Pictures paired with source code:
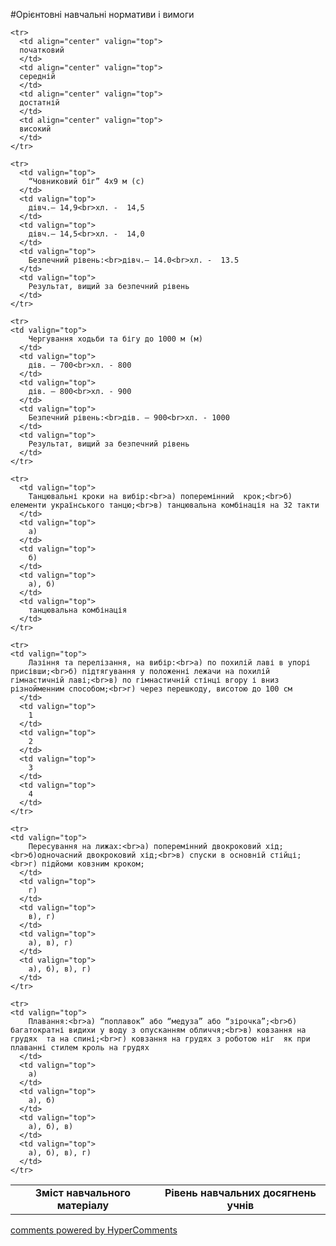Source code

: <div id="hypercomments_widget" class="js-hypercomments-widget invisible"></div>

#Орієнтовні навчальні нормативи і вимоги

<table>
  <body>
    <tr>
      <td align="center" valign="top" rowspan="2">
        <b>Зміст навчального матеріалу</b>
      </td>
      <td align="center" valign="top" colspan="4">
        <b>Рівень навчальних  досягнень учнів</b>
      </td>
    </tr>

    <tr>
      <td align="center" valign="top">
      початковий
      </td>
      <td align="center" valign="top">
      середній
      </td>
      <td align="center" valign="top">
      достатній
      </td>
      <td align="center" valign="top">
      високий
      </td>
    </tr>

    <tr>
      <td valign="top">
        “Човниковий біг” 4х9 м (с)
      </td>
      <td valign="top">
        дівч.– 14,9<br>хл. -  14,5
      </td>
      <td valign="top">
        дівч.– 14,5<br>хл. -  14,0
      </td>
      <td valign="top">
        Безпечний рівень:<br>дівч.– 14.0<br>хл. -  13.5
      </td>
      <td valign="top">
        Результат, вищий за безпечний рівень
      </td>
    </tr>

    <tr>
    <td valign="top">
        Чергування ходьби та бігу до 1000 м (м)
      </td>
      <td valign="top">
        дів. – 700<br>хл. - 800
      </td>
      <td valign="top">
        дів. – 800<br>хл. - 900
      </td>
      <td valign="top">
        Безпечний рівень:<br>дів. – 900<br>хл. - 1000
      </td>
      <td valign="top">
        Результат, вищий за безпечний рівень
      </td>
    </tr>

    <tr>
      <td valign="top">
        Танцювальні кроки на вибір:<br>а) поперемінний  крок;<br>б) елементи українського танцю;<br>в) танцювальна комбінація на 32 такти
      </td>
      <td valign="top">
        а)
      </td>
      <td valign="top">
        б)
      </td>
      <td valign="top">
        а), б)
      </td>
      <td valign="top">
        танцювальна комбінація
      </td>
    </tr>

    <tr>
    <td valign="top">
        Лазіння та перелізання, на вибір:<br>а) по похилій лаві в упорі присівши;<br>б) підтягування у положенні лежачи на похилій гімнастичній лаві;<br>в) по гімнастичній стінці вгору і вниз різнойменним способом;<br>г) через перешкоду, висотою до 100 см
      </td>
      <td valign="top">
        1
      </td>
      <td valign="top">
        2
      </td>
      <td valign="top">
        3
      </td>
      <td valign="top">
        4
      </td>
    </tr>

    <tr>
    <td valign="top">
        Пересування на лижах:<br>а) поперемінний двокроковий хід;<br>б)одночасний двокроковий хід;<br>в) спуски в основній стійці;<br>г) підйоми ковзним кроком;
      </td>
      <td valign="top">
        г) 
      </td>
      <td valign="top">
        в), г)
      </td>
      <td valign="top">
        а), в), г)
      </td>
      <td valign="top">
        а), б), в), г)
      </td>
    </tr>

    <tr>
    <td valign="top">
        Плавання:<br>а) “поплавок” або “медуза” або “зірочка”;<br>б) багатократні видихи у воду з опусканням обличчя;<br>в) ковзання на  грудях  та на спині;<br>г) ковзання на грудях з роботою ніг  як при  плаванні стилем кроль на грудях 
      </td>
      <td valign="top">  
        а)
      </td>
      <td valign="top">
        а), б)
      </td>
      <td valign="top">
        а), б), в)
      </td>
      <td valign="top">
        а), б), в), г)
      </td>
    </tr>

    
  </body>
</table>


<div class="js-hypercomments-container">
    <a href="http://hypercomments.com" class="hc-link" title="comments widget">comments powered by HyperComments</a>
</div>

**Your goal**
With the pictures removed, copy the data above word for word.

**Task solution**
Source code

: <div id="hypercomments_widget" class="js-hypercomments-widget invisible"></div>

#Орієнтовні навчальні нормативи і вимоги

<table>
  <body>
    <tr>
      <td align="center" valign="top" rowspan="2">
        <b>Зміст навчального матеріалу</b>
      </td>
      <td align="center" valign="top" colspan="4">
        <b>Рівень навчальних  досягнень учнів</b>
      </td>
    </tr>

    <tr>
      <td align="center" valign="top">
      початковий
      </td>
      <td align="center" valign="top">
      середній
      </td>
      <td align="center" valign="top">
      достатній
      </td>
      <td align="center" valign="top">
      високий
      </td>
    </tr>

    <tr>
      <td valign="top">
        “Човниковий біг” 4х9 м (с)
      </td>
      <td valign="top">
        дівч.– 14,9<br>хл. -  14,5
      </td>
      <td valign="top">
        дівч.– 14,5<br>хл. -  14,0
      </td>
      <td valign="top">
        Безпечний рівень:<br>дівч.– 14.0<br>хл. -  13.5
      </td>
      <td valign="top">
        Результат, вищий за безпечний рівень
      </td>
    </tr>

    <tr>
    <td valign="top">
        Чергування ходьби та бігу до 1000 м (м)
      </td>
      <td valign="top">
        дів. – 700<br>хл. - 800
      </td>
      <td valign="top">
        дів. – 800<br>хл. - 900
      </td>
      <td valign="top">
        Безпечний рівень:<br>дів. – 900<br>хл. - 1000
      </td>
      <td valign="top">
        Результат, вищий за безпечний рівень
      </td>
    </tr>

    <tr>
      <td valign="top">
        Танцювальні кроки на вибір:<br>а) поперемінний  крок;<br>б) елементи українського танцю;<br>в) танцювальна комбінація на 32 такти
      </td>
      <td valign="top">
        а)
      </td>
      <td valign="top">
        б)
      </td>
      <td valign="top">
        а), б)
      </td>
      <td valign="top">
        танцювальна комбінація
      </td>
    </tr>

    <tr>
    <td valign="top">
        Лазіння та перелізання, на вибір:<br>а) по похилій лаві в упорі присівши;<br>б) підтягування у положенні лежачи на похилій гімнастичній лаві;<br>в) по гімнастичній стінці вгору і вниз різнойменним способом;<br>г) через перешкоду, висотою до 100 см
      </td>
      <td valign="top">
        1
      </td>
      <td valign="top">
        2
      </td>
      <td valign="top">
        3
      </td>
      <td valign="top">
        4
      </td>
    </tr>

    <tr>
    <td valign="top">
        Пересування на лижах:<br>а) поперемінний двокроковий хід;<br>б)одночасний двокроковий хід;<br>в) спуски в основній стійці;<br>г) підйоми ковзним кроком;
      </td>
      <td valign="top">
        г) 
      </td>
      <td valign="top">
        в), г)
      </td>
      <td valign="top">
        а), в), г)
      </td>
      <td valign="top">
        а), б), в), г)
      </td>
    </tr>

    <tr>
    <td valign="top">
        Плавання:<br>а) “поплавок” або “медуза” або “зірочка”;<br>б) багатократні видихи у воду з опусканням обличчя;<br>в) ковзання на  грудях  та на спині;<br>г) ковзання на грудях з роботою ніг  як при  плаванні стилем кроль на грудях 
      </td>
      <td valign="top">  
        а)
      </td>
      <td valign="top">
        а), б)
      </td>
      <td valign="top">
        а), б), в)
      </td>
      <td valign="top">
        а), б), в), г)
      </td>
    </tr>

    
  </body>
</table>


<div class="js-hypercomments-container">
    <a href="http://hypercomments.com" class="hc-link" title="comments widget">comments powered by HyperComments</a>
</div>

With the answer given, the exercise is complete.